Please retype only the lines below that run from the one containing "- ✅ Row Level" through the last line, both included, without altering a word.

^^^^

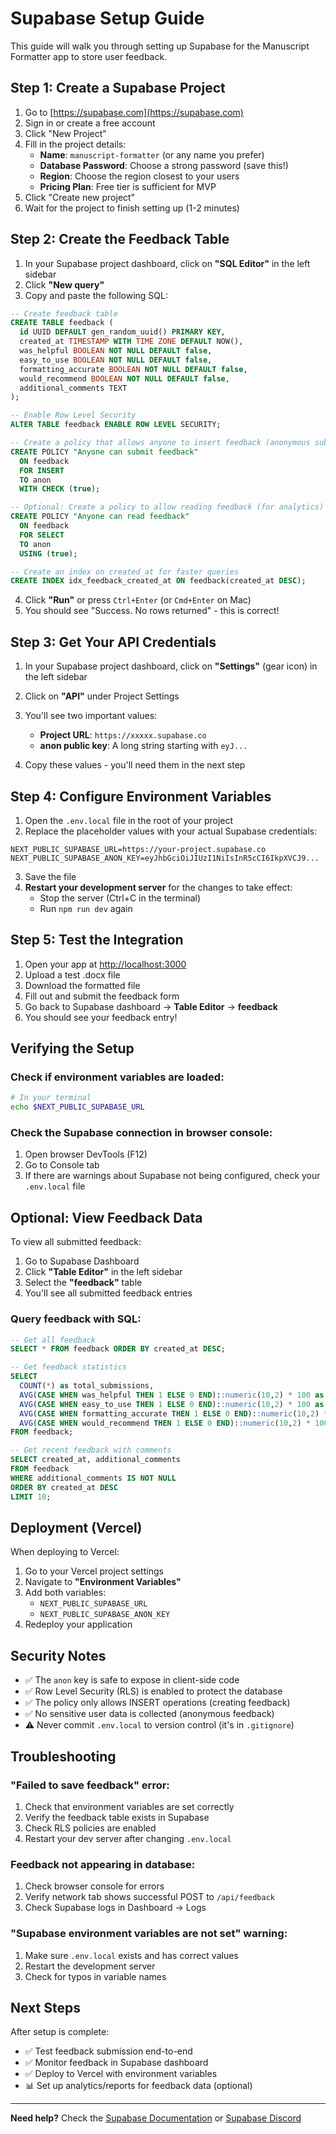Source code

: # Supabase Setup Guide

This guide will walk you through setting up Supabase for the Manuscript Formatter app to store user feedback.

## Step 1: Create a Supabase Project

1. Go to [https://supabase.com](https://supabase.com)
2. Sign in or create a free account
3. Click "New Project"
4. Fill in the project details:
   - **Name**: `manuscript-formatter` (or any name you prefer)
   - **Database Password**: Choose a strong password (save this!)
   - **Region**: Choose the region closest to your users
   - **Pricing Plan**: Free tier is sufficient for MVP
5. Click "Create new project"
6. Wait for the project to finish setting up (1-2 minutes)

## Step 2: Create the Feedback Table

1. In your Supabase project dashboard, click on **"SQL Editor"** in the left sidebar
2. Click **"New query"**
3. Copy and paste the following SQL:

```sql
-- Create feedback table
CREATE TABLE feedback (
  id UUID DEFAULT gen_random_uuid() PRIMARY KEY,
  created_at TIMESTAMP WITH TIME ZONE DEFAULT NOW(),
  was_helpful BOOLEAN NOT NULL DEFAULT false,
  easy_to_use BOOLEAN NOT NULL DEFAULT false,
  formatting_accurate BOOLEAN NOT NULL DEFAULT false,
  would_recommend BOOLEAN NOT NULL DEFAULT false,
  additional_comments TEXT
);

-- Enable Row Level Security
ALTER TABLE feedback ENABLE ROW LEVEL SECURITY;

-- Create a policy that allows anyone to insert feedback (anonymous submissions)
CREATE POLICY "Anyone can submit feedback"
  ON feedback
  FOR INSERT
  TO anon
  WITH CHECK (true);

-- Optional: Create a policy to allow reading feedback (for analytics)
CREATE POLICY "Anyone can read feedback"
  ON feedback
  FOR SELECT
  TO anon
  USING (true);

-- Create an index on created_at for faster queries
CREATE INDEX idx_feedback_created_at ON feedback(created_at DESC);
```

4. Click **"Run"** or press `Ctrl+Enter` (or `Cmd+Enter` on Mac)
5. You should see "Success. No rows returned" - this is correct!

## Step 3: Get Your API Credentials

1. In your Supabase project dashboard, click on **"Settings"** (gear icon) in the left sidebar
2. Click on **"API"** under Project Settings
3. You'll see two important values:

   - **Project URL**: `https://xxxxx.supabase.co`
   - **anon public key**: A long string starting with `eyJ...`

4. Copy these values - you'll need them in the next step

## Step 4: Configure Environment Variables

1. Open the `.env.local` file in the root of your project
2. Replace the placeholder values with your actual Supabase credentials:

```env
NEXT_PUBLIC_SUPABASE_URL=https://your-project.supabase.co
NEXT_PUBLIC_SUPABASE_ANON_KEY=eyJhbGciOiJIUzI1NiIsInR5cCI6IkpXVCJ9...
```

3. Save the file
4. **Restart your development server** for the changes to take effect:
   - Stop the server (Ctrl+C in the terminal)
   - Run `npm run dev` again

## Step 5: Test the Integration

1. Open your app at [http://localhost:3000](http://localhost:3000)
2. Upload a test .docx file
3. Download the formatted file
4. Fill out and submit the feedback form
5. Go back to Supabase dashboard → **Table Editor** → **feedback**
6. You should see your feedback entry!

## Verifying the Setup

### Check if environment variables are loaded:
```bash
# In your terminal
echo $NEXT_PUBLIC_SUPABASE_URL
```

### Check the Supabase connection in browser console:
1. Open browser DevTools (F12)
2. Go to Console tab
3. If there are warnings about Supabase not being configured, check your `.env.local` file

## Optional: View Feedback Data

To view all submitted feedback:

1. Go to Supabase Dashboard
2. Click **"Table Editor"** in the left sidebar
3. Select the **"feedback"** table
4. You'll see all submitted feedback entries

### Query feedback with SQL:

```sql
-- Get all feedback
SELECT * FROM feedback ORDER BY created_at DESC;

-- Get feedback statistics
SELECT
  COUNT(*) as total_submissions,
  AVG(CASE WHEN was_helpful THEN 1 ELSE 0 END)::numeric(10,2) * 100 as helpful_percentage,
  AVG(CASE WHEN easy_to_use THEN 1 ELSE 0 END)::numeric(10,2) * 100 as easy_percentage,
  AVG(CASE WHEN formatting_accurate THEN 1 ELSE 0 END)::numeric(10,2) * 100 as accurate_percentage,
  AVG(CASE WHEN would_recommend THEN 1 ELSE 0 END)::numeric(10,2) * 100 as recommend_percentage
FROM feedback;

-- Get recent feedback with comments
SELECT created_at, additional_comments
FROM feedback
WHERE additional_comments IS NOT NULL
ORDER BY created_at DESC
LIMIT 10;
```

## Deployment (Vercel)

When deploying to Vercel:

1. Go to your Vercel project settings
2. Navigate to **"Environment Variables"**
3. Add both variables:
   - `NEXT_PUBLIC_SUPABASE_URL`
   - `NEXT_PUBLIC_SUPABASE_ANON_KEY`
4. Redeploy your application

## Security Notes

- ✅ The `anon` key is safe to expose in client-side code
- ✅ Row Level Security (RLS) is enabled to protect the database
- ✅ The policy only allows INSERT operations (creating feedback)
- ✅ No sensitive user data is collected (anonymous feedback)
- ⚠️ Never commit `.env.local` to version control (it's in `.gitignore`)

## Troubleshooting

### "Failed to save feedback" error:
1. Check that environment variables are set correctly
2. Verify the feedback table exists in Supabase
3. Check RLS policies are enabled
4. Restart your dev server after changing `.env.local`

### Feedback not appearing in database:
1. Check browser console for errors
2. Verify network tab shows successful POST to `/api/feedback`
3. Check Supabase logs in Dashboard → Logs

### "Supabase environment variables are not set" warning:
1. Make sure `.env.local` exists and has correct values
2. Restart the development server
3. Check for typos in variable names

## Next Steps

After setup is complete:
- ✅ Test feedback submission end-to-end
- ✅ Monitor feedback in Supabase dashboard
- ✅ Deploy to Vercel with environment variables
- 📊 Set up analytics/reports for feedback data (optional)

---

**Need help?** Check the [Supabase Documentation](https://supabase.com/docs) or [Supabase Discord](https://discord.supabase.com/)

^^^^

(Result of the exercise)
- ✅ Row Level Security (RLS) is enabled to protect the database
- ✅ The policy only allows INSERT operations (creating feedback)
- ✅ No sensitive user data is collected (anonymous feedback)
- ⚠️ Never commit `.env.local` to version control (it's in `.gitignore`)

## Troubleshooting

### "Failed to save feedback" error:
1. Check that environment variables are set correctly
2. Verify the feedback table exists in Supabase
3. Check RLS policies are enabled
4. Restart your dev server after changing `.env.local`

### Feedback not appearing in database:
1. Check browser console for errors
2. Verify network tab shows successful POST to `/api/feedback`
3. Check Supabase logs in Dashboard → Logs

### "Supabase environment variables are not set" warning:
1. Make sure `.env.local` exists and has correct values
2. Restart the development server
3. Check for typos in variable names

## Next Steps

After setup is complete:
- ✅ Test feedback submission end-to-end
- ✅ Monitor feedback in Supabase dashboard
- ✅ Deploy to Vercel with environment variables
- 📊 Set up analytics/reports for feedback data (optional)

---

**Need help?** Check the [Supabase Documentation](https://supabase.com/docs) or [Supabase Discord](https://discord.supabase.com/)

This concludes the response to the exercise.